Activity data is the lifeblood of Internet-based applications. On social networking sites such as Facebook or LinkedIn, you can see who has viewed your profile. Even the ads show up according to your browsing history and recent activities. Therefore, log data processing is critical for Internet companies. Apache Kafka is a technology that is designed for real-time collecting and delivering of log data. It collects and delivers high volumes of activity log data with low latency by using a messaging system. Unlike tradition offline processing of log data, whereby data is processed and stored in a data warehouse or a Hadoop environment for batch processing jobs, reporting, and ad hoc analysis, Kafka is designed for real-time processing of log data. In addition, Kafka enables the transfer of log data between primary big data processing engines, including RDBMS, Hadoop, and NoSQL.

Apache Kafka runs as a cluster on one or more servers. With Kafka, a stream of messages of a particular type is defined as a topic. A producer can publish messages to a topic. The published messages are then stored in a set of servers called brokers in a Kafka cluster. Producers can be web servers or mobile apps, and the types of messages they send to Apache Kafka is logging information. These logs include events that indicate actions, for example: A certain event might record the link that a user clicks, and when the link was clicked.
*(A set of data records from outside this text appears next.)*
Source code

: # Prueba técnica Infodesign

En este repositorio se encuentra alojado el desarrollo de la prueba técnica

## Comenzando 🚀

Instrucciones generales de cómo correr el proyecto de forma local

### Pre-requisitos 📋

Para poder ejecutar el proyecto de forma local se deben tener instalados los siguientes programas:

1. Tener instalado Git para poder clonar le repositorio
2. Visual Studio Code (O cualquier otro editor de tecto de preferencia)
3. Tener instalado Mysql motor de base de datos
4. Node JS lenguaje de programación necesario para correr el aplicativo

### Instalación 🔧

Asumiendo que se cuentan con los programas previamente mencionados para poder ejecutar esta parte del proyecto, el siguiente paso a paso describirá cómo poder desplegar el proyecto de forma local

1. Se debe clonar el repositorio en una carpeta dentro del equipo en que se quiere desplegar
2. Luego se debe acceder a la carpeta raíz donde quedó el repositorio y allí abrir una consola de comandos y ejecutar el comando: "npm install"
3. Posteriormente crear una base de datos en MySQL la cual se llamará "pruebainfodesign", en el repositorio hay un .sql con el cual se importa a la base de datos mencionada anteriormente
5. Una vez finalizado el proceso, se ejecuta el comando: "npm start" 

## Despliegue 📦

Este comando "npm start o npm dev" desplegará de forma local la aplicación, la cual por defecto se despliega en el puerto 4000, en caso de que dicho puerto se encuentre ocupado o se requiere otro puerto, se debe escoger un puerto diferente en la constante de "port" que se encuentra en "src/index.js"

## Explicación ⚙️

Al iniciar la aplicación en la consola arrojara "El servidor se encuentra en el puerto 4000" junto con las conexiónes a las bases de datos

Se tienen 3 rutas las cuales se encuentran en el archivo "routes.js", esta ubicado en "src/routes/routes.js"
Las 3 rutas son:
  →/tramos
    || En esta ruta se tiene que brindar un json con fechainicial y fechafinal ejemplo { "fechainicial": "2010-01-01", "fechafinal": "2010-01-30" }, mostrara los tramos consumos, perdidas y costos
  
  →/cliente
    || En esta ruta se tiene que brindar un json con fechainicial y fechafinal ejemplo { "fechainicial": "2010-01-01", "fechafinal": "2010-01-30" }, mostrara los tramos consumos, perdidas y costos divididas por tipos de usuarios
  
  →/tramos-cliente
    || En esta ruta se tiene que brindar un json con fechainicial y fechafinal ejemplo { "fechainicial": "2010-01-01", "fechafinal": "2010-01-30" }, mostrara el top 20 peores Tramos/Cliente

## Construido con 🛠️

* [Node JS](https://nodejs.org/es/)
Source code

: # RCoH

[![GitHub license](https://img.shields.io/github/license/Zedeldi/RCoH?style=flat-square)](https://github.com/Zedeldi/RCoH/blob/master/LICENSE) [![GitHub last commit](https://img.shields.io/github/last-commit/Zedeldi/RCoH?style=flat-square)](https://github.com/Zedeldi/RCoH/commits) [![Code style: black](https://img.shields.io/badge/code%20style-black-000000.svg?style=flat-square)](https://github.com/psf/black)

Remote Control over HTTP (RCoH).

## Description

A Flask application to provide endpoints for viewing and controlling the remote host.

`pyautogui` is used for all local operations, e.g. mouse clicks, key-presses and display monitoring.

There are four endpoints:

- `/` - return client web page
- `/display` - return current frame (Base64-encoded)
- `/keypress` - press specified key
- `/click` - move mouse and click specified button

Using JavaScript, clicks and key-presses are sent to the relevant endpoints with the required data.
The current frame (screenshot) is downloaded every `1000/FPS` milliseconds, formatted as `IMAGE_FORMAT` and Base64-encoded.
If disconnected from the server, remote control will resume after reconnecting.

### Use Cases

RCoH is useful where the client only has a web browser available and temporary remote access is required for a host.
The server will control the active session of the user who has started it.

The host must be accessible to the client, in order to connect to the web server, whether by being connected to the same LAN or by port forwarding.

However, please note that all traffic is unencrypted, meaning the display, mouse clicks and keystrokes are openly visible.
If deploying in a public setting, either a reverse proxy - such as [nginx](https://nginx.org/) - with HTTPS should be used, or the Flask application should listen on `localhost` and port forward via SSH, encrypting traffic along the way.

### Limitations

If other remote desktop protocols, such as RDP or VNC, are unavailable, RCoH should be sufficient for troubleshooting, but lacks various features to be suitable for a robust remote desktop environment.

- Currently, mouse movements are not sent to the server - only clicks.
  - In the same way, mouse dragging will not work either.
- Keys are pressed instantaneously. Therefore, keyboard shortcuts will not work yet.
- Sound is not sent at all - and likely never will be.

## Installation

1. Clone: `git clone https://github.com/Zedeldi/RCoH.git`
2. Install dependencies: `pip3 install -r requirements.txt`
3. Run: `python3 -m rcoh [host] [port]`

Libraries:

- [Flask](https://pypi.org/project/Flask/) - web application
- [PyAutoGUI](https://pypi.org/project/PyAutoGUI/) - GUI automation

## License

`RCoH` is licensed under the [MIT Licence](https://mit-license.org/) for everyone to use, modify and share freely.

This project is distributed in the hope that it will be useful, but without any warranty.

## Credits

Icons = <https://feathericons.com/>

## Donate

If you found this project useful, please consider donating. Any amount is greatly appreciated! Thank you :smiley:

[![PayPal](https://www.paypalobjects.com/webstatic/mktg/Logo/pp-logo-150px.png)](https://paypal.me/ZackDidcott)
Consumers are various processes that want to find out about the events that are occurring in real time. They may want to generate analytics, monitor for unusual activity, generate personalized recommendations for users, and so on. Consumers may subscribe to one or more topics from the brokers, and consume the subscribed messages by pulling data from the brokers. After pulling a message, consumers perform message aggregation or other processing of these streams. In addition to real-time processors, consumers may also be Hadoop and data warehousing stores that load virtually all feeds for batch-oriented processing. For more information, see Apache Kafka

In this use case, we are demonstrating Oracle MoviePlex application. This use case is based on the Big Data Conceptual Architecture. Oracle MoviePlex is an on-line movie streaming company like many other on-line stores. With this web-based application, you can browse a catalog of movies, watch movie trailers, rent movies, review and rank movies, get personalized experience and recommendations. Like many other on-line stores, they needed a cost effective approach to tackle their “big data” challenges. They recently implemented Oracle’s Big Data Management System to better manage their business, identify key opportunities and enhance customer satisfaction. Users accessing MoviePlex application, consume massive amount of bandwidth which is a potential big data challenge. By combining Movie Site activity data with Network data, you will answer questions like:

  1. How do you monitor Network Traffic and find out who is consuming more bandwidth?
  2. How the current revenue stream compares to the benchmark?
  3. Which country or city is experiencing significant network issues?
Suppose you are watching a movie and suddenly you face frequent buffering, loading problem, or network error. What would you do? Probably log off the site. And this can be a performance challenge for the MoviePlex application. In our use case, current Network activity and Movie Site Activity is streamed using Kafka which gives stream consumers the latest view of MoviePlex application usage and allocation. Network and Movie Site Activity( clicking movie list, watching, logging, etc.) events are published to the Streaming engine i.e Kafka. Specifically, events are published to a specific topic in Kafka – e.g. web site activity to a topic called Movie Site. We have one topic named Movie Site and one named Network. Now, Spark Streaming reads data from the Kafka topics, processes it and writes processed data to a new topic where it becomes available for users and applications for further analysis. Example: A targeted, special offer is being made during the movie playback.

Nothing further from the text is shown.